| MATERIAL PROVIDED |
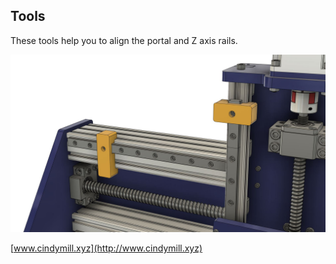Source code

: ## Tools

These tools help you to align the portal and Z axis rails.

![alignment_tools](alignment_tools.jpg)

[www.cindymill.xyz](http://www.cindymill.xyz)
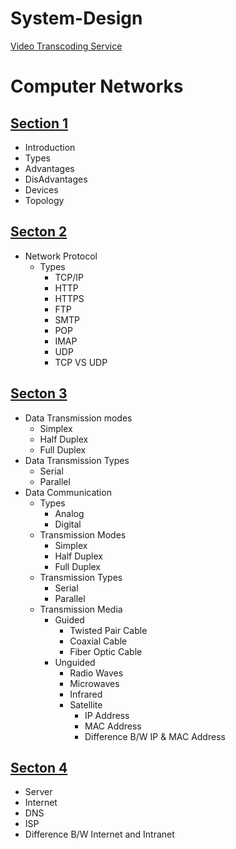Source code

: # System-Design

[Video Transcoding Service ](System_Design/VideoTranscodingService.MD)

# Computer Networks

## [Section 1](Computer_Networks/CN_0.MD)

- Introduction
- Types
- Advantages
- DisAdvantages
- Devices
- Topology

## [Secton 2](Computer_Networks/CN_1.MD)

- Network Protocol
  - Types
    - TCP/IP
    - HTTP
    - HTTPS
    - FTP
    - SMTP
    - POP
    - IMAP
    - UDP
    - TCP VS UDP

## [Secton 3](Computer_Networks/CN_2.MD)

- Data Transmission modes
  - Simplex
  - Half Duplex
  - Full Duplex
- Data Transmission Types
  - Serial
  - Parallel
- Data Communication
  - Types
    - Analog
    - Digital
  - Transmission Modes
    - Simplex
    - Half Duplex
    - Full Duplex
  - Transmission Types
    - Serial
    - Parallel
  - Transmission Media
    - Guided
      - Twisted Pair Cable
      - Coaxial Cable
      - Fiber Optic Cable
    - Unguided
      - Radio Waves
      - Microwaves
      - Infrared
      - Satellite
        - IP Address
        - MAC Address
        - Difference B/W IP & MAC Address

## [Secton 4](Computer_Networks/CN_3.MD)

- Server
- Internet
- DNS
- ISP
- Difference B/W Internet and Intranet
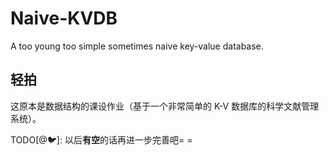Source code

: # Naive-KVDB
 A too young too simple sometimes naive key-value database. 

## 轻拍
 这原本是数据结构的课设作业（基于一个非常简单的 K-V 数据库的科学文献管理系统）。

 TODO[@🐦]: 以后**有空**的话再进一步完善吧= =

==

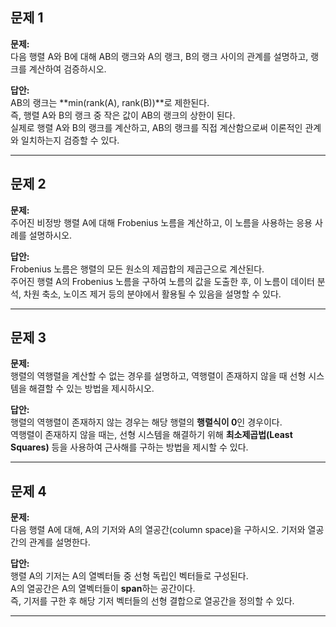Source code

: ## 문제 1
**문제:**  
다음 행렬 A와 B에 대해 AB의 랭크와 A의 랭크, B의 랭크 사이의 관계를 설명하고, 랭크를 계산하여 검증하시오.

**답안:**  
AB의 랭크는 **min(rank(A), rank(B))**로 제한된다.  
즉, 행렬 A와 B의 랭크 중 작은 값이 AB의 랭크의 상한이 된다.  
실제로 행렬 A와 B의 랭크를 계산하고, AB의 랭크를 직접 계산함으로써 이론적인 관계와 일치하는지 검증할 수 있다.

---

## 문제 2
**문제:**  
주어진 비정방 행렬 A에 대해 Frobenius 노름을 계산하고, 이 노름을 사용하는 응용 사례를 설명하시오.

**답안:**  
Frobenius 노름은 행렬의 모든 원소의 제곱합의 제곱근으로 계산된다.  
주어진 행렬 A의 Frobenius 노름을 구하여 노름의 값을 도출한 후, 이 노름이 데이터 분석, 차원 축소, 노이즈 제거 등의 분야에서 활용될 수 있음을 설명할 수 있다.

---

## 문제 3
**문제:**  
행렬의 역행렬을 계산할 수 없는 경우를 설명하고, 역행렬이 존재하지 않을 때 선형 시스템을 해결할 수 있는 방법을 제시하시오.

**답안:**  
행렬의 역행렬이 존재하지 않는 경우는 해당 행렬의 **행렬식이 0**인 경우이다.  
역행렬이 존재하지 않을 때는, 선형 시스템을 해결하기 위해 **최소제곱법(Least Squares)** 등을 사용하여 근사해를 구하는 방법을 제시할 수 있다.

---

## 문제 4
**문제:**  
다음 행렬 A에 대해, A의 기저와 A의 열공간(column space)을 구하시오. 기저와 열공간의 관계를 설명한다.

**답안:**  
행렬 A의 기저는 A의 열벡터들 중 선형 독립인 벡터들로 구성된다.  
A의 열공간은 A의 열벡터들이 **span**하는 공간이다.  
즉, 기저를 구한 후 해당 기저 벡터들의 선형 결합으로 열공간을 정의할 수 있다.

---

---

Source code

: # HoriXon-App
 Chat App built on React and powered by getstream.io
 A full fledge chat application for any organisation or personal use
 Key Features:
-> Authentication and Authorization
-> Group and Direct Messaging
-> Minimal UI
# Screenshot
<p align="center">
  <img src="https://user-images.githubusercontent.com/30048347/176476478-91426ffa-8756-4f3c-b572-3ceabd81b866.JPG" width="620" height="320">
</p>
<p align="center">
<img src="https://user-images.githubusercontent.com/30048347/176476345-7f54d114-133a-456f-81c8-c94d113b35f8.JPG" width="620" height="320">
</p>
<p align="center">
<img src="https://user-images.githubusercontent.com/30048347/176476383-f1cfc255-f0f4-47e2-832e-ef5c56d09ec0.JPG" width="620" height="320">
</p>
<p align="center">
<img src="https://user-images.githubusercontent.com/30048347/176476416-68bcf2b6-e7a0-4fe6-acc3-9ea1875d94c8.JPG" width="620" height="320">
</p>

| WHAT IS EXPECTED |
From the line that has "즉, 행렬 A와 B의 랭크 중 작은 값이 AB의 랭크의 상한이 된다." through the line that has "행렬의 역행렬이 존재하지", copy every line exactly as it appears above, and leave out all others.

| SOLUTION TO THE EXERCISE |
즉, 행렬 A와 B의 랭크 중 작은 값이 AB의 랭크의 상한이 된다.  
실제로 행렬 A와 B의 랭크를 계산하고, AB의 랭크를 직접 계산함으로써 이론적인 관계와 일치하는지 검증할 수 있다.

---

## 문제 2
**문제:**  
주어진 비정방 행렬 A에 대해 Frobenius 노름을 계산하고, 이 노름을 사용하는 응용 사례를 설명하시오.

**답안:**  
Frobenius 노름은 행렬의 모든 원소의 제곱합의 제곱근으로 계산된다.  
주어진 행렬 A의 Frobenius 노름을 구하여 노름의 값을 도출한 후, 이 노름이 데이터 분석, 차원 축소, 노이즈 제거 등의 분야에서 활용될 수 있음을 설명할 수 있다.

---

## 문제 3
**문제:**  
행렬의 역행렬을 계산할 수 없는 경우를 설명하고, 역행렬이 존재하지 않을 때 선형 시스템을 해결할 수 있는 방법을 제시하시오.

**답안:**  
행렬의 역행렬이 존재하지 않는 경우는 해당 행렬의 **행렬식이 0**인 경우이다.  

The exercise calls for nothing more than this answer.